Source records:
####################
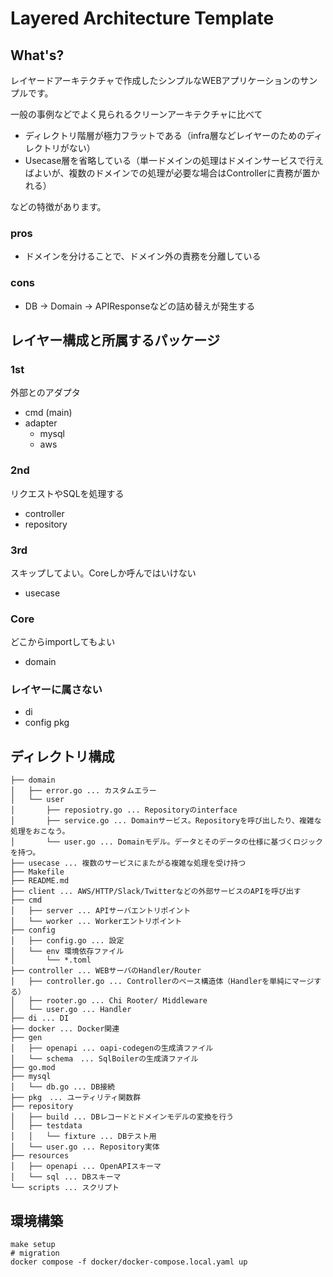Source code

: # Layered Architecture Template

## What's?

レイヤードアーキテクチャで作成したシンプルなWEBアプリケーションのサンプルです。

一般の事例などでよく見られるクリーンアーキテクチャに比べて
- ディレクトリ階層が極力フラットである（infra層などレイヤーのためのディレクトリがない） 
- Usecase層を省略している（単一ドメインの処理はドメインサービスで行えばよいが、複数のドメインでの処理が必要な場合はControllerに責務が置かれる）

などの特徴があります。

### pros 
- ドメインを分けることで、ドメイン外の責務を分離している

### cons
- DB -> Domain -> APIResponseなどの詰め替えが発生する

## レイヤー構成と所属するパッケージ
### 1st
外部とのアダプタ
- cmd (main)
- adapter
  - mysql
  - aws
### 2nd
リクエストやSQLを処理する
- controller
- repository
### 3rd
スキップしてよい。Coreしか呼んではいけない
- usecase
### Core
どこからimportしてもよい
- domain 
### レイヤーに属さない
- di
- config
 pkg

## ディレクトリ構成

```
├── domain
│   ├── error.go ... カスタムエラー
│   └── user
│       ├── reposiotry.go ... Repositoryのinterface
│       ├── service.go ... Domainサービス。Repositoryを呼び出したり、複雑な処理をおこなう。
│       └── user.go ... Domainモデル。データとそのデータの仕様に基づくロジックを持つ。
├── usecase ... 複数のサービスにまたがる複雑な処理を受け持つ
├── Makefile
├── README.md
├── client ... AWS/HTTP/Slack/Twitterなどの外部サービスのAPIを呼び出す
├── cmd
│   ├── server ... APIサーバエントリポイント
│   └── worker ... Workerエントリポイント
├── config
│   ├── config.go ... 設定
│   └── env 環境依存ファイル
│       └── *.toml
├── controller ... WEBサーバのHandler/Router
│   ├── controller.go ... Controllerのベース構造体（Handlerを単純にマージする）
│   ├── rooter.go ... Chi Rooter/ Middleware
│   └── user.go ... Handler
├── di ... DI
├── docker ... Docker関連
├── gen
│   ├── openapi ... oapi-codegenの生成済ファイル
│   └── schema　... SqlBoilerの生成済ファイル
├── go.mod
├── mysql
│   └── db.go ... DB接続
├── pkg　... ユーティリティ関数群
├── repository
│   ├── build ... DBレコードとドメインモデルの変換を行う
│   ├── testdata
│   │   └── fixture ... DBテスト用
│   └── user.go ... Repository実体
├── resources
│   ├── openapi ... OpenAPIスキーマ
│   └── sql ... DBスキーマ
└── scripts ... スクリプト
```
## 環境構築

```
make setup
# migration
docker compose -f docker/docker-compose.local.yaml up
```
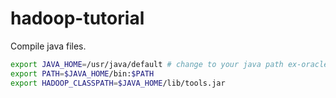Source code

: # hadoop-tutorial

Compile java files.

```Bash
export JAVA_HOME=/usr/java/default # change to your java path ex-oracle: /usr/lib/jvm/java-8-oracle
export PATH=$JAVA_HOME/bin:$PATH
export HADOOP_CLASSPATH=$JAVA_HOME/lib/tools.jar
```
####################
What is required: Check the records above and copy each line that has the string "export".

Solution for this problem:
export JAVA_HOME=/usr/java/default # change to your java path ex-oracle: /usr/lib/jvm/java-8-oracle
export PATH=$JAVA_HOME/bin:$PATH
export HADOOP_CLASSPATH=$JAVA_HOME/lib/tools.jar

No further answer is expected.